When you first begin training your dog to walk over something high above the ground, he can become fearful. It does not make sense to your dog that you are asking him to cross a board extended in mid-air. If your dog becomes fearful it can make training difficult for you and stressful for your dog. Because of this we suggest you do not pull your dog by the collar or leash to make him cross the contact equipment, but rather place a treat across the entire board about every foot or so. This will keep your dog’s head down and forward so his balance is good and he will not fall off of the board.
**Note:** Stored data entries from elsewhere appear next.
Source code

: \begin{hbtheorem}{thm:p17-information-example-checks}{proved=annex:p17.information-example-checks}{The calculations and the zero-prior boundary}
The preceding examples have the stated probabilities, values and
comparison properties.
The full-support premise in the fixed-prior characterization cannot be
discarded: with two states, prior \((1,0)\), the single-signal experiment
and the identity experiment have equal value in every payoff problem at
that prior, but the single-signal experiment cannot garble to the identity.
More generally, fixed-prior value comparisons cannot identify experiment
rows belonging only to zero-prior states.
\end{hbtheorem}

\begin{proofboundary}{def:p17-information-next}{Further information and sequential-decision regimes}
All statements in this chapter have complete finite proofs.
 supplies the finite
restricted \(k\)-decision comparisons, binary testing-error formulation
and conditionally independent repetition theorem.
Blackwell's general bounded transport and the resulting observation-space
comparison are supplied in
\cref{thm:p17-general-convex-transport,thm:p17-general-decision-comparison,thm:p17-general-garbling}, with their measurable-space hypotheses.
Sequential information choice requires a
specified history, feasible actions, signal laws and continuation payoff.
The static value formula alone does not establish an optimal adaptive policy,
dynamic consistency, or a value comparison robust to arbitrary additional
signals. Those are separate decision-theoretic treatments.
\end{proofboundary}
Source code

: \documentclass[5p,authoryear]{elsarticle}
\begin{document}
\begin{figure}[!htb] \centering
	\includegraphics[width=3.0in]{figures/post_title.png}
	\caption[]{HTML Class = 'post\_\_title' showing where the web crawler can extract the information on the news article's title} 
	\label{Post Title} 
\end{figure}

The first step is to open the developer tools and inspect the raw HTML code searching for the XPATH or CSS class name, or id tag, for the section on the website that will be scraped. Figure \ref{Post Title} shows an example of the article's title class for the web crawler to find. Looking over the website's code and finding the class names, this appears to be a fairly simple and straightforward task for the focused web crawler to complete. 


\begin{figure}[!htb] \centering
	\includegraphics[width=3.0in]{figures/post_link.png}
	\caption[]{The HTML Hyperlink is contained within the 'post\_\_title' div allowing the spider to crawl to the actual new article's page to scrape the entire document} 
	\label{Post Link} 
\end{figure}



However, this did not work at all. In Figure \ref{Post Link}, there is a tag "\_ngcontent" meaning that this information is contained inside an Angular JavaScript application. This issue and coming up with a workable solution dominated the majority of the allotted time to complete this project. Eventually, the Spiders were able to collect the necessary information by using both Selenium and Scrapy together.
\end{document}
If he still becomes fearful and wants to jump off the board, let him. Your dog will conquer his fears much quicker if he is allowed to temporarily avoid what frightens him. If he comes off of the board, just begin again and take it slow with a lot of yummy treats placed on the board. Strategically place the treats to keep your dog’s head down and thinking about the next treat rather then the height of the board. The distance of treat placement will vary depending on your dog’s size and level of fear. You will gradually spread the treats further apart as your dog becomes more confident.
Placing treats on the board will also help your dog make an association that being on the contact equipment is valuable because it delivers one of his favorite things: food. Eventually that association transfers to the contact and your dog will derive pleasure just from running the board. Please remember that transferring value does not happen overnight and it won’t happen at all if you rush this stage. To give you an idea, I typically feed my dogs on the contact equipment for months before I go to rewarding only at the end. Even with my experienced dogs I will bring back value-building every so often to make sure my dogs continue to love running their contacts. If you stop rewarding entirely all trained behavior breaks down over time.
All dogs in class will begin with lowered contacts and we will raise the contacts gradually as the dogs display eagerness to cross the boards. Young dogs, under one year of age, should stay with lowered contacts until their growth plates are closed. Typically that occurs between 12 and 15 months of age.
Dogs who are allowed to conquer their fears at their own rate of comfort will end up having the best final performance. Once your dog is confidently crossing the board, you can begin adding some speed and rewarding at the completion of the entire contact. Eventually we will train the contact zone, which is the yellow part of the board. However, I do not recommend raising training criteria to include the contact zone behavior until you have the speed your dog is capable of across the entire piece of equipment. If you add too much criteria early on, you will ultimately end up with a slower performance.
You can help your progress in class by practicing at home. To do this, get a one-foot wide plank and place it on the ground. Feed your dog on the board every time he puts a paw on it. Once your dog will walk across the plank without coming off, put it up on one brick at each end and begin the process again. If the board wobbles too much you can add a third brick in the center and zip tie the plank to the bricks for stability.